Plain-text document sources:

:::

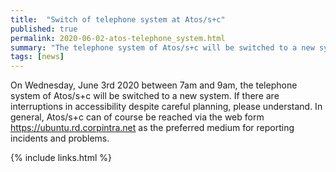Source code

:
 ```yaml
---
title:  "Switch of telephone system at Atos/s+c"
published: true
permalink: 2020-06-02-atos-telephone_system.html
summary: "The telephone system of Atos/s+c will be switched to a new system on Wednesday, June 3rd 2020 between 7am and 9am."
tags: [news]
---
```


On Wednesday, June 3rd 2020 between 7am and 9am, the telephone system of Atos/s+c will be switched to a new system. If there are interruptions in accessibility despite careful planning, please understand. In general, Atos/s+c can of course be reached via the web form https://ubuntu.rd.corpintra.net as the preferred medium for reporting incidents and problems.

{% include links.html %}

:::

__Exercise brief__. From the preceding records, count the lines where "will" occurs and reply with the number only.

__Reply__. 2